Drosophila sert de bon système modèle pour l’étude de la fonction mitochondriale. Ici nous présentons un protocole pour mesurer l’activité de synthase de citrate dans l’homogénéité de tissu des mouches adultes. Ce protocole ne nécessite pas l’isolement des mitochondries.
Il est rapide et simple et il convient pour mesurer l’activité de synthase de citrate dans les larves, les cellules de culture, et les tissus mammifères. Commencez par recueillir des mouches adultes pour chaque échantillon, en vous assurant de recueillir au moins des échantillons de triplicate pour chaque génotype. Préparez 500 microlitres de tampon d’extraction glacé avec HEPES de 20 millimlaires, EDTA millimolaire et X-100 triton de 0,1 % dans un tube à essai de 1,5 millilitre pour chaque échantillon.
Anesthésier les mouches adultes avec du dioxyde de carbone sur un tampon d’anesthésie. Pour isoler les thoraxes, fixez-les avec une paire de forceps et isolez les abdomens de mouche en coupant le long de la frontière du thorax et de l’abdomen avec une paire de ciseaux. Recueillir les thoraxes de mouche pour le test d’activité synthase citrate.
Transférez immédiatement 10 thoraxes adultes à 100 microlitres de tampon d’extraction glacée et homogénéisez-les avec un pilon sur la glace. Gardez les échantillons au froid en homogénéisant pendant cinq à dix secondes sur la glace, en les laissant reposer sur la glace pendant cinq secondes, puis en répétant jusqu’à ce que tous les tissus soient complètement homogénéisés. Aliquot 10 microlitres de chaque échantillon homogénéisé dans un nouveau tube pour la mesure de la teneur en protéines, en gardant ces tubes sur la glace ainsi.
Ajouter 400 microlitres de tampon d’extraction glacée à chaque échantillon restant pour un volume total de 500 microlitres et pipette de haut en bas doucement pour mélanger. Pour chaque réaction, ajouter un microlitre de lysate cellulaire dilué à 150 microlitres de la solution de réaction fraîchement préparée. Bien mélanger en pipetting doucement, en s’assurant d’éviter la formation de bulles, puis utilisez un lecteur de plaque pour mesurer l’absorption à 412 nanomètres toutes les 10 à 30 secondes pendant quatre minutes à 25 degrés Celsius.

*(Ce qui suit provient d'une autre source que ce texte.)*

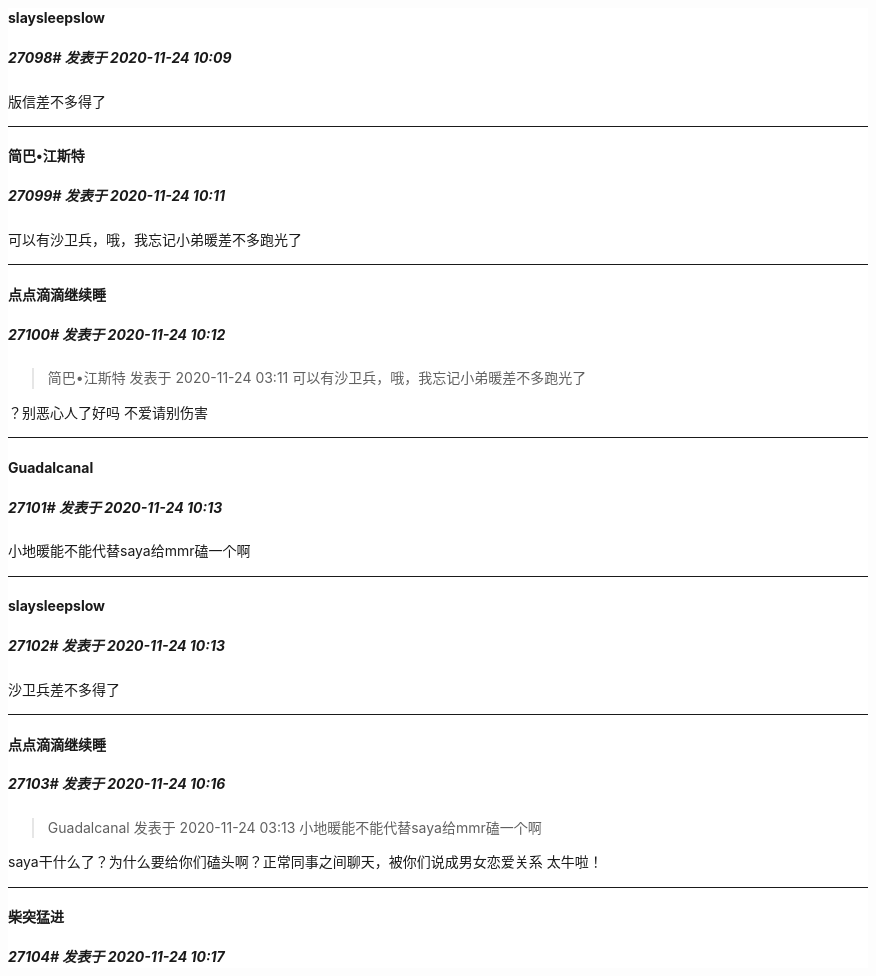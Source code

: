####  slaysleepslow  
##### 27098#       发表于 2020-11-24 10:09


版信差不多得了


-----

####  简巴•江斯特  
##### 27099#       发表于 2020-11-24 10:11


可以有沙卫兵，哦，我忘记小弟暖差不多跑光了


-----

####  点点滴滴继续睡  
##### 27100#       发表于 2020-11-24 10:12


<blockquote>简巴•江斯特 发表于 2020-11-24 03:11
可以有沙卫兵，哦，我忘记小弟暖差不多跑光了</blockquote>
？别恶心人了好吗 不爱请别伤害


-----

####  Guadalcanal  
##### 27101#       发表于 2020-11-24 10:13


小地暖能不能代替saya给mmr磕一个啊


-----

####  slaysleepslow  
##### 27102#       发表于 2020-11-24 10:13


沙卫兵差不多得了


-----

####  点点滴滴继续睡  
##### 27103#       发表于 2020-11-24 10:16


<blockquote>Guadalcanal 发表于 2020-11-24 03:13
小地暖能不能代替saya给mmr磕一个啊</blockquote>
saya干什么了？为什么要给你们磕头啊？正常同事之间聊天，被你们说成男女恋爱关系 太牛啦！


-----

####  柴突猛进  
##### 27104#       发表于 2020-11-24 10:17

Tracez les données comme absorbance au fil du temps, puis calculez la pente pour la partie linéaire de la courbe. Enfin, divisez le taux de réaction ou la pente par la concentration de protéines de l’échantillon pour normaliser l’activité de synthase du citrate. On a émis l’hypothèse que le renversement de dRNF34 dans le muscle de Drosophila augmenterait l’activité mitochondrique de synthase de citrate tandis que le knockdown de dPGC-1 renverserait cette augmentation.
Un taux enzymatique linéaire initial a été établi pour chaque analyse; les pentes des lignes de tendance représentent les taux de réaction maximaux qui sont équivalents aux activités maximales de synthase de citrate des différents génotypes. Les activités maximales de synthase de citrate ont été calculées à partir des courbes cinétiques et normalisées par concentration de protéines. Les résultats ont démontré que l’activité de synthase des thoraxes de mouche a en effet augmenté avec le knockdown de dRNF34 muscle-spécifique et l’augmentation a été renversée par le knockdown de dPGC-1 muscle-spécifique.
Lors de l’homogénéisation de l’échantillon, il est important de faire pencher le tube et de vérifier l’homogénéité pour s’assurer qu’il n’y a pas de caillots et que les tissus dans le tube sont complètement homogénéisés. Après la collecte de l’échantillon, tous les traitements de l’échantillon doivent être effectués sur la glace. L’analyse d’activité de synthase de citrate est employée pour quantifier la masse mitochondrique intacte.
La quantification appropriée de la masse mitochondrique intacte est très importante pour évaluer la fonction mitochondrique.